In recent times, there have been significant advancements in multi-modal learning using foundation models. These models, which have millions or billions of parameters, usually require a large amount of data for fine-tuning. However, gathering and centralizing training data from various sectors becomes challenging due to privacy regulations. To overcome this challenge, Federated Learning (FL) has emerged as a promising solution. FL allows multiple clients to collaboratively train neural networks without sharing their local data. Previous works have utilized Parameter-efficient Fine-tuning (PEFT) methods for FL to reduce client computation burdens and communication overheads. These methods optimize and communicate only a small fraction of the model parameters during federated communications. However, most previous works focused on a single modality and ignored the presence of data heterogeneity across clients.
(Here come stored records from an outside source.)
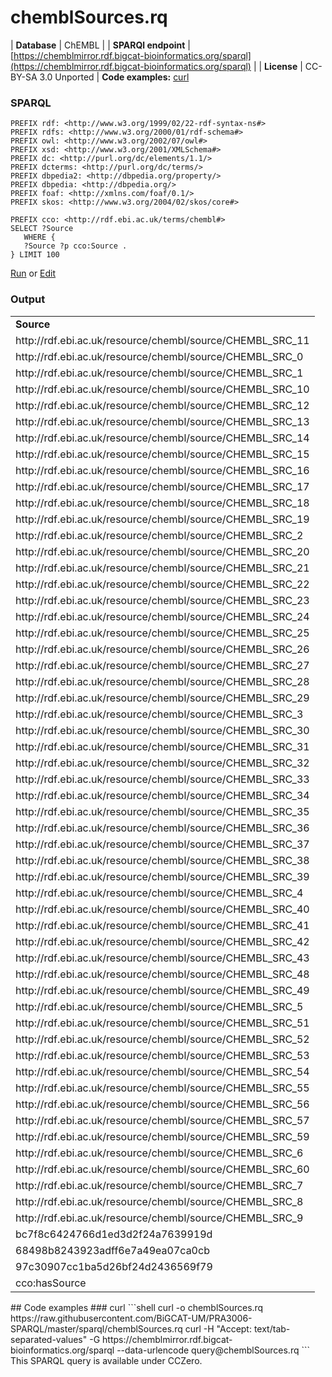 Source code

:# chemblSources.rq
| **Database** | ChEMBL |
| **SPARQl endpoint** | [https://chemblmirror.rdf.bigcat-bioinformatics.org/sparql](https://chemblmirror.rdf.bigcat-bioinformatics.org/sparql) |
| **License** | CC-BY-SA 3.0 Unported |
**Code examples:** [curl](#curl)
### SPARQL
```sparql
PREFIX rdf: <http://www.w3.org/1999/02/22-rdf-syntax-ns#>
PREFIX rdfs: <http://www.w3.org/2000/01/rdf-schema#>
PREFIX owl: <http://www.w3.org/2002/07/owl#>
PREFIX xsd: <http://www.w3.org/2001/XMLSchema#>
PREFIX dc: <http://purl.org/dc/elements/1.1/>
PREFIX dcterms: <http://purl.org/dc/terms/>
PREFIX dbpedia2: <http://dbpedia.org/property/>
PREFIX dbpedia: <http://dbpedia.org/>
PREFIX foaf: <http://xmlns.com/foaf/0.1/>
PREFIX skos: <http://www.w3.org/2004/02/skos/core#>

PREFIX cco: <http://rdf.ebi.ac.uk/terms/chembl#>
SELECT ?Source
   WHERE {
   ?Source ?p cco:Source .
} LIMIT 100
```
[Run](https://chemblmirror.rdf.bigcat-bioinformatics.org/sparql/?query=PREFIX%20rdf%3A%20%3Chttp%3A%2F%2Fwww.w3.org%2F1999%2F02%2F22-rdf-syntax-ns%23%3E%0APREFIX%20rdfs%3A%20%3Chttp%3A%2F%2Fwww.w3.org%2F2000%2F01%2Frdf-schema%23%3E%0APREFIX%20owl%3A%20%3Chttp%3A%2F%2Fwww.w3.org%2F2002%2F07%2Fowl%23%3E%0APREFIX%20xsd%3A%20%3Chttp%3A%2F%2Fwww.w3.org%2F2001%2FXMLSchema%23%3E%0APREFIX%20dc%3A%20%3Chttp%3A%2F%2Fpurl.org%2Fdc%2Felements%2F1.1%2F%3E%0APREFIX%20dcterms%3A%20%3Chttp%3A%2F%2Fpurl.org%2Fdc%2Fterms%2F%3E%0APREFIX%20dbpedia2%3A%20%3Chttp%3A%2F%2Fdbpedia.org%2Fproperty%2F%3E%0APREFIX%20dbpedia%3A%20%3Chttp%3A%2F%2Fdbpedia.org%2F%3E%0APREFIX%20foaf%3A%20%3Chttp%3A%2F%2Fxmlns.com%2Ffoaf%2F0.1%2F%3E%0APREFIX%20skos%3A%20%3Chttp%3A%2F%2Fwww.w3.org%2F2004%2F02%2Fskos%2Fcore%23%3E%0A%0APREFIX%20cco%3A%20%3Chttp%3A%2F%2Frdf.ebi.ac.uk%2Fterms%2Fchembl%23%3E%0ASELECT%20%3FSource%0A%20%20%20WHERE%20%7B%0A%20%20%20%3FSource%20%3Fp%20cco%3ASource%20.%0A%7D%20LIMIT%20100%0A) or [Edit](https://chemblmirror.rdf.bigcat-bioinformatics.org/?q=PREFIX%20rdf%3A%20%3Chttp%3A%2F%2Fwww.w3.org%2F1999%2F02%2F22-rdf-syntax-ns%23%3E%0APREFIX%20rdfs%3A%20%3Chttp%3A%2F%2Fwww.w3.org%2F2000%2F01%2Frdf-schema%23%3E%0APREFIX%20owl%3A%20%3Chttp%3A%2F%2Fwww.w3.org%2F2002%2F07%2Fowl%23%3E%0APREFIX%20xsd%3A%20%3Chttp%3A%2F%2Fwww.w3.org%2F2001%2FXMLSchema%23%3E%0APREFIX%20dc%3A%20%3Chttp%3A%2F%2Fpurl.org%2Fdc%2Felements%2F1.1%2F%3E%0APREFIX%20dcterms%3A%20%3Chttp%3A%2F%2Fpurl.org%2Fdc%2Fterms%2F%3E%0APREFIX%20dbpedia2%3A%20%3Chttp%3A%2F%2Fdbpedia.org%2Fproperty%2F%3E%0APREFIX%20dbpedia%3A%20%3Chttp%3A%2F%2Fdbpedia.org%2F%3E%0APREFIX%20foaf%3A%20%3Chttp%3A%2F%2Fxmlns.com%2Ffoaf%2F0.1%2F%3E%0APREFIX%20skos%3A%20%3Chttp%3A%2F%2Fwww.w3.org%2F2004%2F02%2Fskos%2Fcore%23%3E%0A%0APREFIX%20cco%3A%20%3Chttp%3A%2F%2Frdf.ebi.ac.uk%2Fterms%2Fchembl%23%3E%0ASELECT%20%3FSource%0A%20%20%20WHERE%20%7B%0A%20%20%20%3FSource%20%3Fp%20cco%3ASource%20.%0A%7D%20LIMIT%20100%0A)


### Output
<!-- https://chemblmirror.rdf.bigcat-bioinformatics.org/sparql -->
<table>
  <tr>
    <td><b>Source</b></td>
  </tr>
  <tr>
    <td>http://rdf.ebi.ac.uk/resource/chembl/source/CHEMBL_SRC_11</td>
  </tr>
  <tr>
    <td>http://rdf.ebi.ac.uk/resource/chembl/source/CHEMBL_SRC_0</td>
  </tr>
  <tr>
    <td>http://rdf.ebi.ac.uk/resource/chembl/source/CHEMBL_SRC_1</td>
  </tr>
  <tr>
    <td>http://rdf.ebi.ac.uk/resource/chembl/source/CHEMBL_SRC_10</td>
  </tr>
  <tr>
    <td>http://rdf.ebi.ac.uk/resource/chembl/source/CHEMBL_SRC_12</td>
  </tr>
  <tr>
    <td>http://rdf.ebi.ac.uk/resource/chembl/source/CHEMBL_SRC_13</td>
  </tr>
  <tr>
    <td>http://rdf.ebi.ac.uk/resource/chembl/source/CHEMBL_SRC_14</td>
  </tr>
  <tr>
    <td>http://rdf.ebi.ac.uk/resource/chembl/source/CHEMBL_SRC_15</td>
  </tr>
  <tr>
    <td>http://rdf.ebi.ac.uk/resource/chembl/source/CHEMBL_SRC_16</td>
  </tr>
  <tr>
    <td>http://rdf.ebi.ac.uk/resource/chembl/source/CHEMBL_SRC_17</td>
  </tr>
  <tr>
    <td>http://rdf.ebi.ac.uk/resource/chembl/source/CHEMBL_SRC_18</td>
  </tr>
  <tr>
    <td>http://rdf.ebi.ac.uk/resource/chembl/source/CHEMBL_SRC_19</td>
  </tr>
  <tr>
    <td>http://rdf.ebi.ac.uk/resource/chembl/source/CHEMBL_SRC_2</td>
  </tr>
  <tr>
    <td>http://rdf.ebi.ac.uk/resource/chembl/source/CHEMBL_SRC_20</td>
  </tr>
  <tr>
    <td>http://rdf.ebi.ac.uk/resource/chembl/source/CHEMBL_SRC_21</td>
  </tr>
  <tr>
    <td>http://rdf.ebi.ac.uk/resource/chembl/source/CHEMBL_SRC_22</td>
  </tr>
  <tr>
    <td>http://rdf.ebi.ac.uk/resource/chembl/source/CHEMBL_SRC_23</td>
  </tr>
  <tr>
    <td>http://rdf.ebi.ac.uk/resource/chembl/source/CHEMBL_SRC_24</td>
  </tr>
  <tr>
    <td>http://rdf.ebi.ac.uk/resource/chembl/source/CHEMBL_SRC_25</td>
  </tr>
  <tr>
    <td>http://rdf.ebi.ac.uk/resource/chembl/source/CHEMBL_SRC_26</td>
  </tr>
  <tr>
    <td>http://rdf.ebi.ac.uk/resource/chembl/source/CHEMBL_SRC_27</td>
  </tr>
  <tr>
    <td>http://rdf.ebi.ac.uk/resource/chembl/source/CHEMBL_SRC_28</td>
  </tr>
  <tr>
    <td>http://rdf.ebi.ac.uk/resource/chembl/source/CHEMBL_SRC_29</td>
  </tr>
  <tr>
    <td>http://rdf.ebi.ac.uk/resource/chembl/source/CHEMBL_SRC_3</td>
  </tr>
  <tr>
    <td>http://rdf.ebi.ac.uk/resource/chembl/source/CHEMBL_SRC_30</td>
  </tr>
  <tr>
    <td>http://rdf.ebi.ac.uk/resource/chembl/source/CHEMBL_SRC_31</td>
  </tr>
  <tr>
    <td>http://rdf.ebi.ac.uk/resource/chembl/source/CHEMBL_SRC_32</td>
  </tr>
  <tr>
    <td>http://rdf.ebi.ac.uk/resource/chembl/source/CHEMBL_SRC_33</td>
  </tr>
  <tr>
    <td>http://rdf.ebi.ac.uk/resource/chembl/source/CHEMBL_SRC_34</td>
  </tr>
  <tr>
    <td>http://rdf.ebi.ac.uk/resource/chembl/source/CHEMBL_SRC_35</td>
  </tr>
  <tr>
    <td>http://rdf.ebi.ac.uk/resource/chembl/source/CHEMBL_SRC_36</td>
  </tr>
  <tr>
    <td>http://rdf.ebi.ac.uk/resource/chembl/source/CHEMBL_SRC_37</td>
  </tr>
  <tr>
    <td>http://rdf.ebi.ac.uk/resource/chembl/source/CHEMBL_SRC_38</td>
  </tr>
  <tr>
    <td>http://rdf.ebi.ac.uk/resource/chembl/source/CHEMBL_SRC_39</td>
  </tr>
  <tr>
    <td>http://rdf.ebi.ac.uk/resource/chembl/source/CHEMBL_SRC_4</td>
  </tr>
  <tr>
    <td>http://rdf.ebi.ac.uk/resource/chembl/source/CHEMBL_SRC_40</td>
  </tr>
  <tr>
    <td>http://rdf.ebi.ac.uk/resource/chembl/source/CHEMBL_SRC_41</td>
  </tr>
  <tr>
    <td>http://rdf.ebi.ac.uk/resource/chembl/source/CHEMBL_SRC_42</td>
  </tr>
  <tr>
    <td>http://rdf.ebi.ac.uk/resource/chembl/source/CHEMBL_SRC_43</td>
  </tr>
  <tr>
    <td>http://rdf.ebi.ac.uk/resource/chembl/source/CHEMBL_SRC_48</td>
  </tr>
  <tr>
    <td>http://rdf.ebi.ac.uk/resource/chembl/source/CHEMBL_SRC_49</td>
  </tr>
  <tr>
    <td>http://rdf.ebi.ac.uk/resource/chembl/source/CHEMBL_SRC_5</td>
  </tr>
  <tr>
    <td>http://rdf.ebi.ac.uk/resource/chembl/source/CHEMBL_SRC_51</td>
  </tr>
  <tr>
    <td>http://rdf.ebi.ac.uk/resource/chembl/source/CHEMBL_SRC_52</td>
  </tr>
  <tr>
    <td>http://rdf.ebi.ac.uk/resource/chembl/source/CHEMBL_SRC_53</td>
  </tr>
  <tr>
    <td>http://rdf.ebi.ac.uk/resource/chembl/source/CHEMBL_SRC_54</td>
  </tr>
  <tr>
    <td>http://rdf.ebi.ac.uk/resource/chembl/source/CHEMBL_SRC_55</td>
  </tr>
  <tr>
    <td>http://rdf.ebi.ac.uk/resource/chembl/source/CHEMBL_SRC_56</td>
  </tr>
  <tr>
    <td>http://rdf.ebi.ac.uk/resource/chembl/source/CHEMBL_SRC_57</td>
  </tr>
  <tr>
    <td>http://rdf.ebi.ac.uk/resource/chembl/source/CHEMBL_SRC_59</td>
  </tr>
  <tr>
    <td>http://rdf.ebi.ac.uk/resource/chembl/source/CHEMBL_SRC_6</td>
  </tr>
  <tr>
    <td>http://rdf.ebi.ac.uk/resource/chembl/source/CHEMBL_SRC_60</td>
  </tr>
  <tr>
    <td>http://rdf.ebi.ac.uk/resource/chembl/source/CHEMBL_SRC_7</td>
  </tr>
  <tr>
    <td>http://rdf.ebi.ac.uk/resource/chembl/source/CHEMBL_SRC_8</td>
  </tr>
  <tr>
    <td>http://rdf.ebi.ac.uk/resource/chembl/source/CHEMBL_SRC_9</td>
  </tr>
  <tr>
    <td>bc7f8c6424766d1ed3d2f24a7639919d</td>
  </tr>
  <tr>
    <td>68498b8243923adff6e7a49ea07ca0cb</td>
  </tr>
  <tr>
    <td>97c30907cc1ba5d26bf24d2436569f79</td>
  </tr>
  <tr>
    <td>cco:hasSource</td>
  </tr>
</table>
## Code examples
### curl
```shell
curl -o chemblSources.rq https://raw.githubusercontent.com/BiGCAT-UM/PRA3006-SPARQL/master/sparql/chemblSources.rq
curl -H "Accept: text/tab-separated-values" -G https://chemblmirror.rdf.bigcat-bioinformatics.org/sparql --data-urlencode query@chemblSources.rq
```
This SPARQL query is available under CCZero.
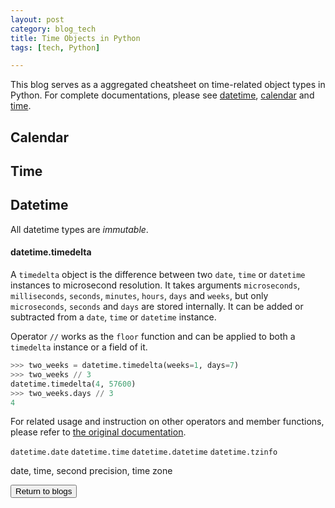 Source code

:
```yaml
---
layout: post
category: blog_tech
title: Time Objects in Python
tags: [tech, Python]

---
```


This blog serves as a aggregated cheatsheet on time-related object types in Python. For complete documentations, please see [datetime](https://docs.python.org/2/library/datetime.html), [calendar](https://docs.python.org/2/library/calendar.html) and [time](https://docs.python.org/2/library/time.html).

## Calendar

## Time

## Datetime

All datetime types are _immutable_.

#### datetime.timedelta
A `timedelta` object is the difference between two `date`, `time` or `datetime` instances to microsecond resolution. It takes arguments `microseconds`, `milliseconds`, `seconds`, `minutes`, `hours`, `days` and `weeks`, but only `microseconds`, `seconds` and `days` are stored internally. It can be added or subtracted from a `date`, `time` or `datetime` instance.

Operator `//` works as the `floor` function and can be applied to both a `timedelta` instance or a field of it.
```python
>>> two_weeks = datetime.timedelta(weeks=1, days=7)
>>> two_weeks // 3
datetime.timedelta(4, 57600)
>>> two_weeks.days // 3
4
```

For related usage and instruction on other operators and member functions, please refer to [the original documentation](https://docs.python.org/2/library/datetime.html#timedelta-objects).

`datetime.date`
`datetime.time`
`datetime.datetime`
`datetime.tzinfo`

date, time, second precision, time zone




<form>
<input type="button" value="Return to blogs" onclick="window.location.href='{{site.url}}/blog_indices/index_tech'">
</form>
In this study, we propose a fine-tuning framework called Federated Dual-Adapter Teacher (FedDAT) specifically designed for heterogeneous multi-modal FL. Our approach utilizes a Dual-Adapter Teacher (DAT) to address data heterogeneity by regularizing client local updates and applying Mutual Knowledge Distillation (MKD) for efficient knowledge transfer. FedDAT is the first approach that enables distributed fine-tuning of foundation models for a range of heterogeneous Vision-Language tasks. We conducted extensive experiments on four multi-modality FL benchmarks with different types of data heterogeneity, and FedDAT outperformed existing centralized PEFT methods adapted for FL.